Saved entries

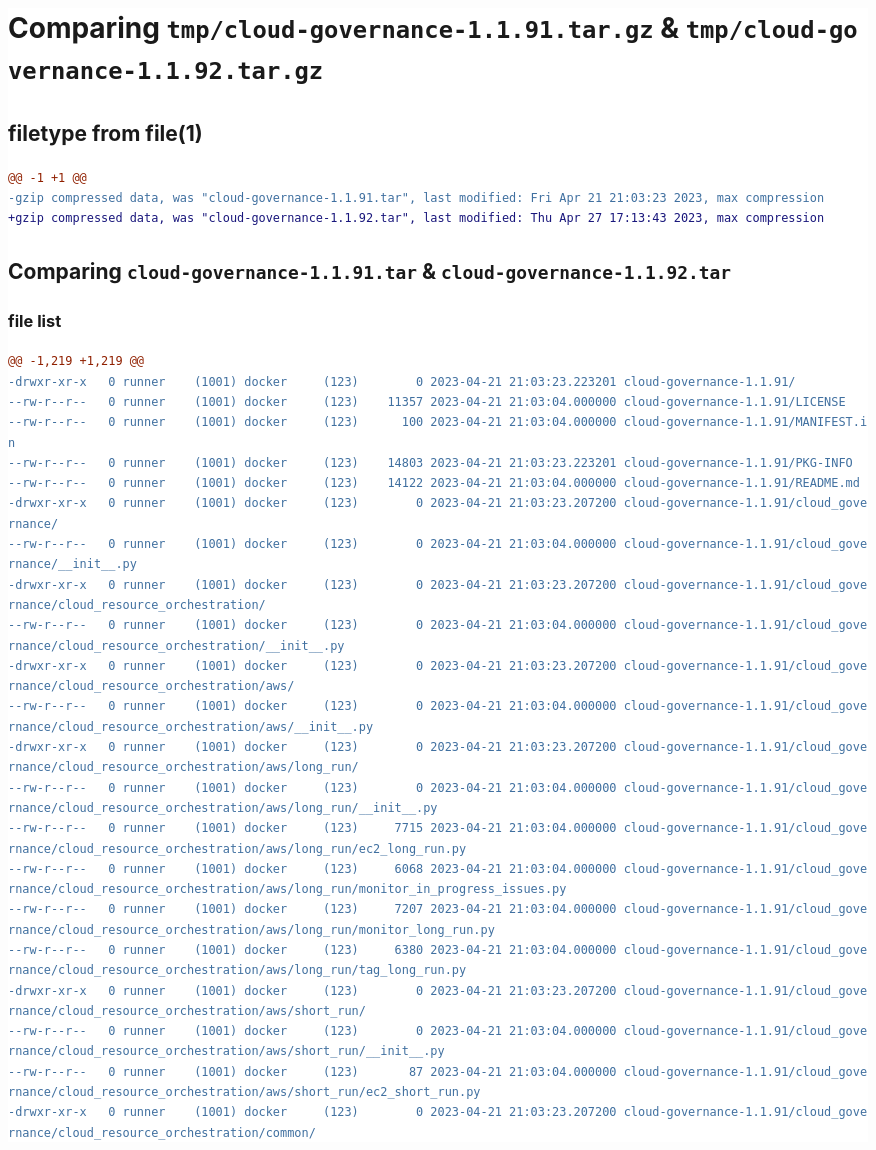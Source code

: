 # Comparing `tmp/cloud-governance-1.1.91.tar.gz` & `tmp/cloud-governance-1.1.92.tar.gz`

## filetype from file(1)

```diff
@@ -1 +1 @@
-gzip compressed data, was "cloud-governance-1.1.91.tar", last modified: Fri Apr 21 21:03:23 2023, max compression
+gzip compressed data, was "cloud-governance-1.1.92.tar", last modified: Thu Apr 27 17:13:43 2023, max compression
```

## Comparing `cloud-governance-1.1.91.tar` & `cloud-governance-1.1.92.tar`

### file list

```diff
@@ -1,219 +1,219 @@
-drwxr-xr-x   0 runner    (1001) docker     (123)        0 2023-04-21 21:03:23.223201 cloud-governance-1.1.91/
--rw-r--r--   0 runner    (1001) docker     (123)    11357 2023-04-21 21:03:04.000000 cloud-governance-1.1.91/LICENSE
--rw-r--r--   0 runner    (1001) docker     (123)      100 2023-04-21 21:03:04.000000 cloud-governance-1.1.91/MANIFEST.in
--rw-r--r--   0 runner    (1001) docker     (123)    14803 2023-04-21 21:03:23.223201 cloud-governance-1.1.91/PKG-INFO
--rw-r--r--   0 runner    (1001) docker     (123)    14122 2023-04-21 21:03:04.000000 cloud-governance-1.1.91/README.md
-drwxr-xr-x   0 runner    (1001) docker     (123)        0 2023-04-21 21:03:23.207200 cloud-governance-1.1.91/cloud_governance/
--rw-r--r--   0 runner    (1001) docker     (123)        0 2023-04-21 21:03:04.000000 cloud-governance-1.1.91/cloud_governance/__init__.py
-drwxr-xr-x   0 runner    (1001) docker     (123)        0 2023-04-21 21:03:23.207200 cloud-governance-1.1.91/cloud_governance/cloud_resource_orchestration/
--rw-r--r--   0 runner    (1001) docker     (123)        0 2023-04-21 21:03:04.000000 cloud-governance-1.1.91/cloud_governance/cloud_resource_orchestration/__init__.py
-drwxr-xr-x   0 runner    (1001) docker     (123)        0 2023-04-21 21:03:23.207200 cloud-governance-1.1.91/cloud_governance/cloud_resource_orchestration/aws/
--rw-r--r--   0 runner    (1001) docker     (123)        0 2023-04-21 21:03:04.000000 cloud-governance-1.1.91/cloud_governance/cloud_resource_orchestration/aws/__init__.py
-drwxr-xr-x   0 runner    (1001) docker     (123)        0 2023-04-21 21:03:23.207200 cloud-governance-1.1.91/cloud_governance/cloud_resource_orchestration/aws/long_run/
--rw-r--r--   0 runner    (1001) docker     (123)        0 2023-04-21 21:03:04.000000 cloud-governance-1.1.91/cloud_governance/cloud_resource_orchestration/aws/long_run/__init__.py
--rw-r--r--   0 runner    (1001) docker     (123)     7715 2023-04-21 21:03:04.000000 cloud-governance-1.1.91/cloud_governance/cloud_resource_orchestration/aws/long_run/ec2_long_run.py
--rw-r--r--   0 runner    (1001) docker     (123)     6068 2023-04-21 21:03:04.000000 cloud-governance-1.1.91/cloud_governance/cloud_resource_orchestration/aws/long_run/monitor_in_progress_issues.py
--rw-r--r--   0 runner    (1001) docker     (123)     7207 2023-04-21 21:03:04.000000 cloud-governance-1.1.91/cloud_governance/cloud_resource_orchestration/aws/long_run/monitor_long_run.py
--rw-r--r--   0 runner    (1001) docker     (123)     6380 2023-04-21 21:03:04.000000 cloud-governance-1.1.91/cloud_governance/cloud_resource_orchestration/aws/long_run/tag_long_run.py
-drwxr-xr-x   0 runner    (1001) docker     (123)        0 2023-04-21 21:03:23.207200 cloud-governance-1.1.91/cloud_governance/cloud_resource_orchestration/aws/short_run/
--rw-r--r--   0 runner    (1001) docker     (123)        0 2023-04-21 21:03:04.000000 cloud-governance-1.1.91/cloud_governance/cloud_resource_orchestration/aws/short_run/__init__.py
--rw-r--r--   0 runner    (1001) docker     (123)       87 2023-04-21 21:03:04.000000 cloud-governance-1.1.91/cloud_governance/cloud_resource_orchestration/aws/short_run/ec2_short_run.py
-drwxr-xr-x   0 runner    (1001) docker     (123)        0 2023-04-21 21:03:23.207200 cloud-governance-1.1.91/cloud_governance/cloud_resource_orchestration/common/
```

● **Activity**
I need each line of the entries that holds the string "data" located and copied.

● **Result of this exercise**
-gzip compressed data, was "cloud-governance-1.1.91.tar", last modified: Fri Apr 21 21:03:23 2023, max compression
+gzip compressed data, was "cloud-governance-1.1.92.tar", last modified: Thu Apr 27 17:13:43 2023, max compression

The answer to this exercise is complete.